There were people leaning over the stair railing on the top floor to hear music from different rooms rise up; in the hallways, people could physically feel the sound resonating through the walls. A few smiled as they sneaked through the bathroom to get to guest bedroom where violinist Kristin Lee was playing these beautifully drawn-out melodies. It was a warm and personal musical experience that you chose for yourself.
This was made all the more precious when you realized that it would actually be impossible to hear the piece in its entirety, since you couldn’t be in every room at once—the piece is physically so expansive. Some audience members strategized how to best maneuver around the apartment to attain their ideal listening experience, others were relieved that the piece would be performed twice so they had the chance to hear another perspective.
Explore these photos taken at the Brownstone event:
Photos by Sabrina Asch.
The piece was conceived during a conversation with artist Jenny Salomon, the owner of the home, who came up with the idea of hosting an event in a private home with musicians in every room. The musicians would be treated like art installations that people would walk around and watch perform. The project took off and expanded to incorporate actual art installations provided by the On Stellar Rays gallery, as well as sound effects that composer Jakub Ciupinski adapted from the BBC Nature Sound Effects Library.

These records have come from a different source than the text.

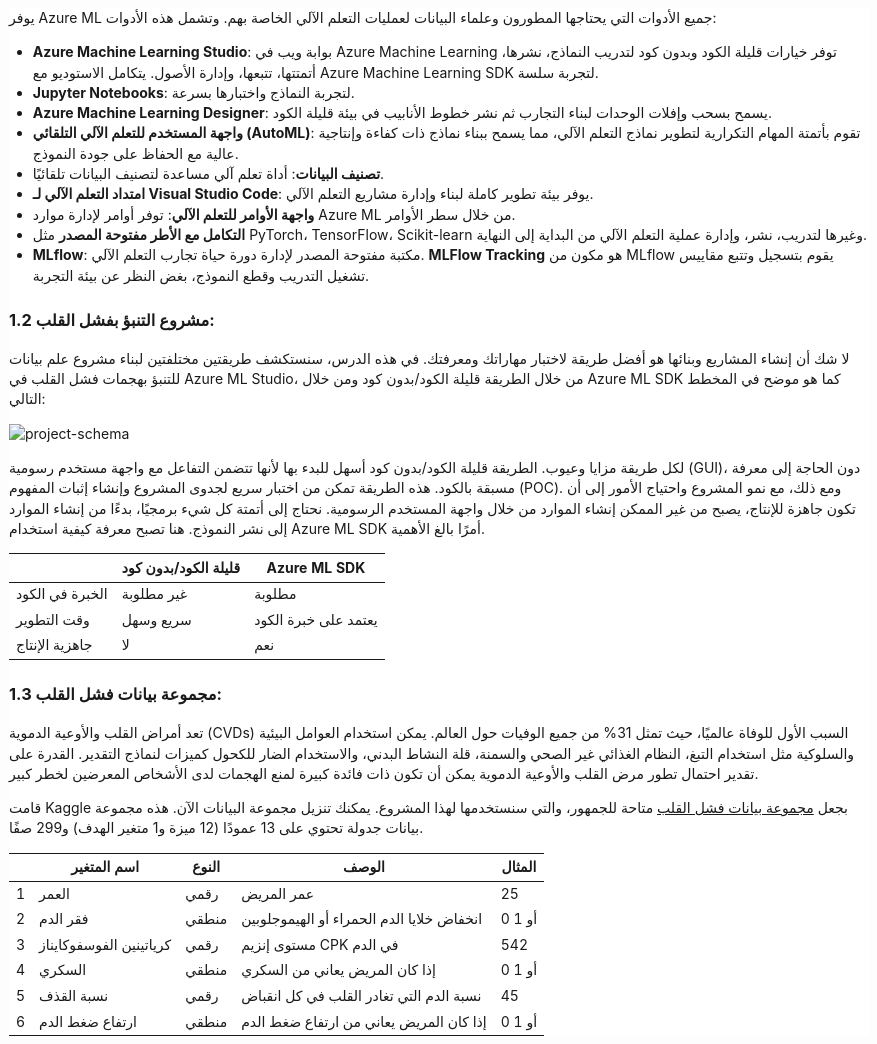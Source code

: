 يوفر Azure ML جميع الأدوات التي يحتاجها المطورون وعلماء البيانات لعمليات التعلم الآلي الخاصة بهم. وتشمل هذه الأدوات:

- **Azure Machine Learning Studio**: بوابة ويب في Azure Machine Learning توفر خيارات قليلة الكود وبدون كود لتدريب النماذج، نشرها، أتمتتها، تتبعها، وإدارة الأصول. يتكامل الاستوديو مع Azure Machine Learning SDK لتجربة سلسة.
- **Jupyter Notebooks**: لتجربة النماذج واختبارها بسرعة.
- **Azure Machine Learning Designer**: يسمح بسحب وإفلات الوحدات لبناء التجارب ثم نشر خطوط الأنابيب في بيئة قليلة الكود.
- **واجهة المستخدم للتعلم الآلي التلقائي (AutoML)**: تقوم بأتمتة المهام التكرارية لتطوير نماذج التعلم الآلي، مما يسمح ببناء نماذج ذات كفاءة وإنتاجية عالية مع الحفاظ على جودة النموذج.
- **تصنيف البيانات**: أداة تعلم آلي مساعدة لتصنيف البيانات تلقائيًا.
- **امتداد التعلم الآلي لـ Visual Studio Code**: يوفر بيئة تطوير كاملة لبناء وإدارة مشاريع التعلم الآلي.
- **واجهة الأوامر للتعلم الآلي**: توفر أوامر لإدارة موارد Azure ML من خلال سطر الأوامر.
- **التكامل مع الأطر مفتوحة المصدر** مثل PyTorch، TensorFlow، Scikit-learn وغيرها لتدريب، نشر، وإدارة عملية التعلم الآلي من البداية إلى النهاية.
- **MLflow**: مكتبة مفتوحة المصدر لإدارة دورة حياة تجارب التعلم الآلي. **MLFlow Tracking** هو مكون من MLflow يقوم بتسجيل وتتبع مقاييس تشغيل التدريب وقطع النموذج، بغض النظر عن بيئة التجربة.

### 1.2 مشروع التنبؤ بفشل القلب:

لا شك أن إنشاء المشاريع وبنائها هو أفضل طريقة لاختبار مهاراتك ومعرفتك. في هذه الدرس، سنستكشف طريقتين مختلفتين لبناء مشروع علم بيانات للتنبؤ بهجمات فشل القلب في Azure ML Studio، من خلال الطريقة قليلة الكود/بدون كود ومن خلال Azure ML SDK كما هو موضح في المخطط التالي:

![project-schema](../../../../5-Data-Science-In-Cloud/18-Low-Code/images/project-schema.PNG)

لكل طريقة مزايا وعيوب. الطريقة قليلة الكود/بدون كود أسهل للبدء بها لأنها تتضمن التفاعل مع واجهة مستخدم رسومية (GUI)، دون الحاجة إلى معرفة مسبقة بالكود. هذه الطريقة تمكن من اختبار سريع لجدوى المشروع وإنشاء إثبات المفهوم (POC). ومع ذلك، مع نمو المشروع واحتياج الأمور إلى أن تكون جاهزة للإنتاج، يصبح من غير الممكن إنشاء الموارد من خلال واجهة المستخدم الرسومية. نحتاج إلى أتمتة كل شيء برمجيًا، بدءًا من إنشاء الموارد إلى نشر النموذج. هنا تصبح معرفة كيفية استخدام Azure ML SDK أمرًا بالغ الأهمية.

|                   | قليلة الكود/بدون كود | Azure ML SDK              |
|-------------------|------------------|---------------------------|
| الخبرة في الكود   | غير مطلوبة       | مطلوبة                   |
| وقت التطوير       | سريع وسهل        | يعتمد على خبرة الكود      |
| جاهزية الإنتاج    | لا               | نعم                       |

### 1.3 مجموعة بيانات فشل القلب:

تعد أمراض القلب والأوعية الدموية (CVDs) السبب الأول للوفاة عالميًا، حيث تمثل 31% من جميع الوفيات حول العالم. يمكن استخدام العوامل البيئية والسلوكية مثل استخدام التبغ، النظام الغذائي غير الصحي والسمنة، قلة النشاط البدني، والاستخدام الضار للكحول كميزات لنماذج التقدير. القدرة على تقدير احتمال تطور مرض القلب والأوعية الدموية يمكن أن تكون ذات فائدة كبيرة لمنع الهجمات لدى الأشخاص المعرضين لخطر كبير.

قامت Kaggle بجعل [مجموعة بيانات فشل القلب](https://www.kaggle.com/andrewmvd/heart-failure-clinical-data) متاحة للجمهور، والتي سنستخدمها لهذا المشروع. يمكنك تنزيل مجموعة البيانات الآن. هذه مجموعة بيانات جدولة تحتوي على 13 عمودًا (12 ميزة و1 متغير الهدف) و299 صفًا.

|    | اسم المتغير              | النوع            | الوصف                                                | المثال            |
|----|---------------------------|-----------------|-----------------------------------------------------|-------------------|
| 1  | العمر                    | رقمي            | عمر المريض                                          | 25                |
| 2  | فقر الدم                 | منطقي           | انخفاض خلايا الدم الحمراء أو الهيموجلوبين          | 0 أو 1            |
| 3  | كرياتينين الفوسفوكايناز | رقمي            | مستوى إنزيم CPK في الدم                             | 542               |
| 4  | السكري                   | منطقي           | إذا كان المريض يعاني من السكري                      | 0 أو 1            |
| 5  | نسبة القذف               | رقمي            | نسبة الدم التي تغادر القلب في كل انقباض            | 45                |
| 6  | ارتفاع ضغط الدم          | منطقي           | إذا كان المريض يعاني من ارتفاع ضغط الدم            | 0 أو 1            |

Jakub’s music is incredibly gorgeous; it’s highly accessible tonally, resolvedly settled in an expansive sound-scape of A minor. Sounds of drones, modified buffalo roars, and parrots from the recording punctuate and add dimension to the piece’s texture, as the musicians imitate the sounds and expand on the motives. The layers of recording and instruments collide with each other, building a sound collage that engulfs the entire apartment.
The constant shuffle of people in and out of rooms added another dimension of energy to the piece. After the performance, people enthusiastically remarked on how engaged they were with the music, with the space, with the musicians, with each other during the piece. This was a fantastic way to open the season for Metropolis; we’re really proud of the community who made this event so amazing!